Nice shot of the mountain with a moraine and an alpine meadow.  Some friends hiked up here in late June and the countryside was green with scads of wildflowers...just the way it should be now, two months later.  Flowers are long gone.

Our trail ascended numerous talus slopes.

Volcanic outcroppings, remnants of long ago eruptions.  Looks a bit like Mordor.

Rainier, being so high and standing alone, is a prime spot for the development of lenticular clouds.  A parcel of air, not quite saturated, cruises toward the mountain, rises when it encounters the peak, cools, and condenses into a cloud.  On the other side of the mountain the air sinks, dries out, and ceases to be a cloud.  In the weather business we call these lennies.

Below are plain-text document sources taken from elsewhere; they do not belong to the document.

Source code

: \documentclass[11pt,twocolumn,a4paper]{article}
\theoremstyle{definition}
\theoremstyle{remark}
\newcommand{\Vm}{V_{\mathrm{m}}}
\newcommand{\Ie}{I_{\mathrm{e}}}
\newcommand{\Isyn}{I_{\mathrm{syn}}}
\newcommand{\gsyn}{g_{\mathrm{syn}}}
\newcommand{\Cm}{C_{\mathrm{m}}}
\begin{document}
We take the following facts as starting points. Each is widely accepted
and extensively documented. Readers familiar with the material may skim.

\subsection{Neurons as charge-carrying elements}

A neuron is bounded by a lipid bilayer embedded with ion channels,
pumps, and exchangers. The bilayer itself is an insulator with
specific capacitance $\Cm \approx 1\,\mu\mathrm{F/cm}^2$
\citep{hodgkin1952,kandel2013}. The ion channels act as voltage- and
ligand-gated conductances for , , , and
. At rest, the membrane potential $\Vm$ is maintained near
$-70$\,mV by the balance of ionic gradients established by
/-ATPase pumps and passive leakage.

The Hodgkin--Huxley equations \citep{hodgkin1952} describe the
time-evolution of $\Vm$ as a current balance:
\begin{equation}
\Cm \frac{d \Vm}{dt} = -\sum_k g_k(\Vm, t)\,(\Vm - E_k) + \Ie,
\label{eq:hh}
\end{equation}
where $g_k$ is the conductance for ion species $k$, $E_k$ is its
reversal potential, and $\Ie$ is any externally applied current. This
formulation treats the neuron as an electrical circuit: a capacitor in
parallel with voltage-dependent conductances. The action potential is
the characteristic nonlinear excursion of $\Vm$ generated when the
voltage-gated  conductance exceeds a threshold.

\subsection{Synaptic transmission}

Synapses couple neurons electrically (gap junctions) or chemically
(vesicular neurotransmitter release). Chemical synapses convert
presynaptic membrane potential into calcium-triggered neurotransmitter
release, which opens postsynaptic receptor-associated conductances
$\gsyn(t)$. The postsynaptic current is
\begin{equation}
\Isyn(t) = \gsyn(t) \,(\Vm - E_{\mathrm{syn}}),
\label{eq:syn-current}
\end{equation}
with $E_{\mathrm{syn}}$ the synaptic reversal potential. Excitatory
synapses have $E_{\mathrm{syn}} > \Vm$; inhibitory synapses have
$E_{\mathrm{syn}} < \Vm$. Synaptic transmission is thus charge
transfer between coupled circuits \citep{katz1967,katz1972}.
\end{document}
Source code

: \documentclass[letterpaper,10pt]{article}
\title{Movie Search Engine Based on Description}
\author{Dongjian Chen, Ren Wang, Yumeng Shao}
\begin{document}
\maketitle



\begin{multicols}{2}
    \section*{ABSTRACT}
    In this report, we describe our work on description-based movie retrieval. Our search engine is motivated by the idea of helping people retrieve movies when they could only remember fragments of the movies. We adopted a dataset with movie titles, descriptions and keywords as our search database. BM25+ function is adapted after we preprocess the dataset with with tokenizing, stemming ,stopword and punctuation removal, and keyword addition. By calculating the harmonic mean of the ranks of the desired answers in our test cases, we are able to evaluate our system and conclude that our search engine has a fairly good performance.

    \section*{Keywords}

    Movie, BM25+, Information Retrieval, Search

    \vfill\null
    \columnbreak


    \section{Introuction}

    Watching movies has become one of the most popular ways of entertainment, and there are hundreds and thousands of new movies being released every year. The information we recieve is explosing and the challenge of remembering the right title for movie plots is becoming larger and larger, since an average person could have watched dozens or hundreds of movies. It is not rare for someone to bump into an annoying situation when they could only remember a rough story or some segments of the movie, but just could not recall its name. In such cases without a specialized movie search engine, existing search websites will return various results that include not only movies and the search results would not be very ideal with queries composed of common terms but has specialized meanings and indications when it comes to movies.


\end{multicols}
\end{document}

Closeup of the lennies and some of the glaciers on Rainier...still massive, but shrinking.

This fire lookout was built in the early 1900s.  There's a panoramic view from here, and though satellites and  other equipment are mainly used to detect fires now, this spot is still used from time to time and has a standard Osborn Fire Finder.

The two lennies have merged.

The valley below, at about 6800 feet elevation, is tundra like you'd find at sea level in the Arctic.

Whitebark pines, hardy trees that grow at timberline throughout the West.

Saturday, August 22, 2015

Stanley Park

The Vancouver paper had a dramatic headling regarding our warm ocean temperatures.

A forest of masts, and of skyscrapers in Vancouver Harbour.  I've started a circumnavigation of Stanley Park.

A little farther along the path...totem poles.  These are modern poles, carved within the last 50 years for the most part.  Some are replicas of older totems.

Girl in a Wetsuit oversees the potash loading operations over in North Vancouver.